So, she’s either saying this is busy work by being put on the Financial Services Committee and the House Committee on Oversight and Government Reform, or that being a congresswoman means being busy. Either way, I append no comment.

By the way, there was one select committee she didn’t join, and it seems to have something to do with her icy relationship with Speaker Nancy Pelosi.

“[We don’t have a relationship] that’s I think distinguished from anyone else,” she said. “Like, if there’s a legislative need, you know. The last time I kind of spoke to her one-on-one was when she asked me to join the Select Committee on Climate Change … I said no.”

Do you think Alexandria Ocasio-Cortez is being sidelined with busy work?

And why, pray tell?

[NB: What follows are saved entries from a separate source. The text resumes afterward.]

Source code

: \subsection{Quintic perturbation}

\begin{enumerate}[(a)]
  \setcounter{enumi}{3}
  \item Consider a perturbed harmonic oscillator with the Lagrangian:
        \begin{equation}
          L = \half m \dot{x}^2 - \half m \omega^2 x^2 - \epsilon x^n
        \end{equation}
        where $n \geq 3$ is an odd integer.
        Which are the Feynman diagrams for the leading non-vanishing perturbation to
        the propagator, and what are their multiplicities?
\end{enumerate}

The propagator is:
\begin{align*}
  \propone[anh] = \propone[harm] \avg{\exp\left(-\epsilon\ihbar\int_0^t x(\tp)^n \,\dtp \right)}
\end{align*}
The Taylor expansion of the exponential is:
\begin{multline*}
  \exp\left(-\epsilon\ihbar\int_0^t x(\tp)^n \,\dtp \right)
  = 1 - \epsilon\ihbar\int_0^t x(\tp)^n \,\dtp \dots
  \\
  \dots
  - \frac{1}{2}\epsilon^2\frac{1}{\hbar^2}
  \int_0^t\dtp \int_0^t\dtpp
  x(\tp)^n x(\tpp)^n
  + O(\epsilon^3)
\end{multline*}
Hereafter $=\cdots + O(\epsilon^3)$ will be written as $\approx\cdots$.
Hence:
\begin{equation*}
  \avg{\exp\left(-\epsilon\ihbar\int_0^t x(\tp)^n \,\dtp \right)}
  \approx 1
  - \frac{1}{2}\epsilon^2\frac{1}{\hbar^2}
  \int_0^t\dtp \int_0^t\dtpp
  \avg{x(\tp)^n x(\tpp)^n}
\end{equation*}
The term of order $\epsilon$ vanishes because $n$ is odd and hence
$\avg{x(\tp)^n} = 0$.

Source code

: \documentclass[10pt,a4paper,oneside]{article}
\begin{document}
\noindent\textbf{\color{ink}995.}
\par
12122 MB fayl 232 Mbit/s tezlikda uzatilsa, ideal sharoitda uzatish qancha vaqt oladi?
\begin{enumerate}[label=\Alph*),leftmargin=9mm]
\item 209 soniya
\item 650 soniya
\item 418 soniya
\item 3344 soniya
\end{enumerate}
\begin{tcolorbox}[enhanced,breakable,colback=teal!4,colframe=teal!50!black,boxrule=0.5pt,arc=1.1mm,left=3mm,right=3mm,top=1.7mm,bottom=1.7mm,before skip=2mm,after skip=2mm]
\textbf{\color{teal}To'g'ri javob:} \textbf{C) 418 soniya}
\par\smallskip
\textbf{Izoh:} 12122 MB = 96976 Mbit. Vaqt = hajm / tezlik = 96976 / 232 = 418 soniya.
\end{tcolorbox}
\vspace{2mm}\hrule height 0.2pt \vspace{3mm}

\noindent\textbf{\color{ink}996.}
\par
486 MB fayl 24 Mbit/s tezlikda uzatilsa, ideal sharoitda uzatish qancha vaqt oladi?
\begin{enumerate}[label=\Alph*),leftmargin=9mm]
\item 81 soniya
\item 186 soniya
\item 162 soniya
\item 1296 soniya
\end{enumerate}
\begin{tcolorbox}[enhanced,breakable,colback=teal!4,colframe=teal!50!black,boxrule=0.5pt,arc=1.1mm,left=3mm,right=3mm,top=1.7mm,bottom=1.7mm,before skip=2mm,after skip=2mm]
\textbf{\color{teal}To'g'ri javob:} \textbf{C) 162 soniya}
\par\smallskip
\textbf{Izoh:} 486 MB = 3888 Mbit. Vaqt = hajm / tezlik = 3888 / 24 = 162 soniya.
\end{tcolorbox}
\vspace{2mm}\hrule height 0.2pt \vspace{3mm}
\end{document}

Well, as usual, because she’s the boss now.

“I had made very specific requests, which I thought were rather reasonable for the Select Committee on Climate Change,” Ocasio-Cortez said.

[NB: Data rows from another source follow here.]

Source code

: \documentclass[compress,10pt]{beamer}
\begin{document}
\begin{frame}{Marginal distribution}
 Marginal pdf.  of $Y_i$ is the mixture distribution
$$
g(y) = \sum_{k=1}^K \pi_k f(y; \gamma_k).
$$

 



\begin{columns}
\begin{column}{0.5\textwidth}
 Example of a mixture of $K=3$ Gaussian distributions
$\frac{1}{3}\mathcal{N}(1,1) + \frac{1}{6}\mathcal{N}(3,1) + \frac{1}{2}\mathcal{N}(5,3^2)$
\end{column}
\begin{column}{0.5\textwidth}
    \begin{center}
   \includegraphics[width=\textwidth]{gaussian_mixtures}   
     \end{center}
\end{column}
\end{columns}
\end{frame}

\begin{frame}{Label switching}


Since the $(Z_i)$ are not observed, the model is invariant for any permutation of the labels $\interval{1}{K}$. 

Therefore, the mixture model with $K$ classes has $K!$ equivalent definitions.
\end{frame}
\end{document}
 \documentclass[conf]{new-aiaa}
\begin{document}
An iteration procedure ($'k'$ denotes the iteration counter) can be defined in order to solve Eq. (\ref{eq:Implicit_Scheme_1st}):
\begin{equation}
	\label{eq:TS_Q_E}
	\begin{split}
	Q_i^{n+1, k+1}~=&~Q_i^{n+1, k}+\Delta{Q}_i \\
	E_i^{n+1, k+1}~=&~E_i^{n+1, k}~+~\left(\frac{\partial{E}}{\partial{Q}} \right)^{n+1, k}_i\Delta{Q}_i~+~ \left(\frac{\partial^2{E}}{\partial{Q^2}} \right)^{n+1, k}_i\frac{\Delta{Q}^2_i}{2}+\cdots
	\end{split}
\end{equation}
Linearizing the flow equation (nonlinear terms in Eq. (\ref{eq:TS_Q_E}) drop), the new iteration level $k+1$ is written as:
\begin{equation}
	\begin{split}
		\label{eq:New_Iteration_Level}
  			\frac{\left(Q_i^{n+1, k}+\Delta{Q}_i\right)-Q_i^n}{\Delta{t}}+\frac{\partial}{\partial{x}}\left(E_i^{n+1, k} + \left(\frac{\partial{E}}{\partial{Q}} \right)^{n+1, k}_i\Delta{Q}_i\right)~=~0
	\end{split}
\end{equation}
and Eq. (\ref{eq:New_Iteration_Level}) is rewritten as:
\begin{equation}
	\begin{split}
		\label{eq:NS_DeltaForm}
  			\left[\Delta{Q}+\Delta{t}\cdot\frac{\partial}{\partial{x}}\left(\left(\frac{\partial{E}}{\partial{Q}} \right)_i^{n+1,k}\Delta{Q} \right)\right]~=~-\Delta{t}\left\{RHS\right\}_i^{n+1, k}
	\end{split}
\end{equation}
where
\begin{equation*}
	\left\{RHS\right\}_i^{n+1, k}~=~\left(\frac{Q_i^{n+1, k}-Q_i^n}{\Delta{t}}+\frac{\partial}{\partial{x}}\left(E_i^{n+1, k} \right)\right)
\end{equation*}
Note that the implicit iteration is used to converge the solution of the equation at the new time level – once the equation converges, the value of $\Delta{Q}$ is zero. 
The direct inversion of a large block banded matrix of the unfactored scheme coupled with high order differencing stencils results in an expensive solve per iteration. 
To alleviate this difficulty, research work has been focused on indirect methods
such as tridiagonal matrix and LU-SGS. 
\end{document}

“I asked that it have a mission to try to draft legislation by 2020 so that — so that we essentially have a 2-year mission to put together whether it’s a Green New Deal or whether it’s some sweeping climate change legislation that — that the select committee has a legislative mission.”

“I asked for it to have subpoena power, which most committees do,” she added.

“The last select committee had subpoena power, but now this one doesn’t. And I asked for the members who sit on the select committee to not take any fossil fuel money. And none of those requests were accommodated, and so I didn’t join the committee.”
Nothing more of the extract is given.